Yes, Money Does Buy Happiness
6 Lessons from the Newest Research on Income and Well-Being
Fittingly or ironically, the dismal science has a lot to say about happiness.
The classic economic story about money and well-being goes something like this. Money buys happiness, sure, but only up to a point. Once basic needs are taken care of, extra money has diminishing (or non-existent) returns. Perhaps richer people use their money to move to richer areas, where they no longer feel rich. Perhaps relative income -- how much you have compared to your friends -- is matters much more thanabsolute income -- how much money you have, period.
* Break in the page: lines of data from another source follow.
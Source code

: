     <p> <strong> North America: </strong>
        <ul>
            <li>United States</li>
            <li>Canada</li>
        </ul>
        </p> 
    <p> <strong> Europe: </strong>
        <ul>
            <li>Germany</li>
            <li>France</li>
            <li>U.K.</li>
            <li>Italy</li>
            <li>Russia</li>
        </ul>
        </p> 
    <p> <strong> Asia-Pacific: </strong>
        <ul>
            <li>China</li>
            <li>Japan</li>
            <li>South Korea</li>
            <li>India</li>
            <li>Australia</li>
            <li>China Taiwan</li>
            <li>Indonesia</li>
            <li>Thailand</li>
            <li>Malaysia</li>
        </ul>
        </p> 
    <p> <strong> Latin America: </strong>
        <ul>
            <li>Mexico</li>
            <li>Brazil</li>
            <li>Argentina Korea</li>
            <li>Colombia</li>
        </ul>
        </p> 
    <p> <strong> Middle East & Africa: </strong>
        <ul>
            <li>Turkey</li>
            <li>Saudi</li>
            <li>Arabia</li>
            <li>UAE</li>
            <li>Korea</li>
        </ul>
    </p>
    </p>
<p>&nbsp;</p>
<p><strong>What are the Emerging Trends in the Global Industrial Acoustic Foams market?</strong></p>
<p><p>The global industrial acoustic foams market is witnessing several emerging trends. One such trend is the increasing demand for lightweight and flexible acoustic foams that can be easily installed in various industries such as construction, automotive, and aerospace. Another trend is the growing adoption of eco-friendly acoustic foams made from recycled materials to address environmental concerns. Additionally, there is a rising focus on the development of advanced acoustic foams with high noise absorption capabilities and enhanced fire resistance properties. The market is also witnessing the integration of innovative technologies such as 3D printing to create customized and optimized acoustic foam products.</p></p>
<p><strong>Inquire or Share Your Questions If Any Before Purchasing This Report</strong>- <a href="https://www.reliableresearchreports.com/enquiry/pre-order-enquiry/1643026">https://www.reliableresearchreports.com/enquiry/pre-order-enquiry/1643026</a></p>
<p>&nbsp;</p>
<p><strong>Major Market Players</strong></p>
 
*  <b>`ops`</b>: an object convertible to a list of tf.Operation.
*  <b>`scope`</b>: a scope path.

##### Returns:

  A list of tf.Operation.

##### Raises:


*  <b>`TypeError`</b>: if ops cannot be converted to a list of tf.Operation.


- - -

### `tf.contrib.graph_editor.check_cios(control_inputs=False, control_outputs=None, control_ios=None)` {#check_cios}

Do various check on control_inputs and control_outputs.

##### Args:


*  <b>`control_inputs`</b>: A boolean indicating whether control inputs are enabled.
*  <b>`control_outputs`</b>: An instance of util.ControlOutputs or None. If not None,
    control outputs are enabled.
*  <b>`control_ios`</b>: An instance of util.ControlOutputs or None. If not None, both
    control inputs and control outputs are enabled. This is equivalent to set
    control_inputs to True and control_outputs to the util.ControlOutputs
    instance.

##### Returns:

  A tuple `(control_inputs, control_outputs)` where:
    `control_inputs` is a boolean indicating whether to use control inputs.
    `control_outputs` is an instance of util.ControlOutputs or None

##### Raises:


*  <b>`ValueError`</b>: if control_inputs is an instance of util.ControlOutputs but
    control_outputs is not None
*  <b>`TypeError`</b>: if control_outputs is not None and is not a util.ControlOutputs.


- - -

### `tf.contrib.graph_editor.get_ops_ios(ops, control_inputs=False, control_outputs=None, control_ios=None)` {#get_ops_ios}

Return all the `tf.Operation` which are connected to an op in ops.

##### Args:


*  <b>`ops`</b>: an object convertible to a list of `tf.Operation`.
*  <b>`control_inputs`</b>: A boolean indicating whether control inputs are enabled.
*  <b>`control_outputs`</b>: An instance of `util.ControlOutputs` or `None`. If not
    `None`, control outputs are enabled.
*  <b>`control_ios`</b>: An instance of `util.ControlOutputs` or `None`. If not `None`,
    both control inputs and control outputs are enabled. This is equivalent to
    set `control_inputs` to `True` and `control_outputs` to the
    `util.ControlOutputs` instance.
Economists call it the "Easterlin Paradox." You call it the "Keeping Up With the Jones' Principle."
And a new research paper calls it total bunk. Or, in the economists' parlance, "based on empirical claims which are simply false." People with more money have higher reported well-being, they say, all the way up to the top 10 percent of earners. Here are the 6 most interesting observations from "The New Stylized Facts about Income and Subjective Well-Being," a discussion paper by Daniel W. Sacks, Betsey Stevenson, and Justin Wolfers.
(1) Richer countries are happier. Here's a simple graph to make a simple point. The researchers plotted 122 countries' responses to a Gallup World Poll on well-being against each nation's real GDP per capita (adjusted for purchasing power) and found a strong correlation.
Upshot: Well-being rises with income at all levels of income, across countries.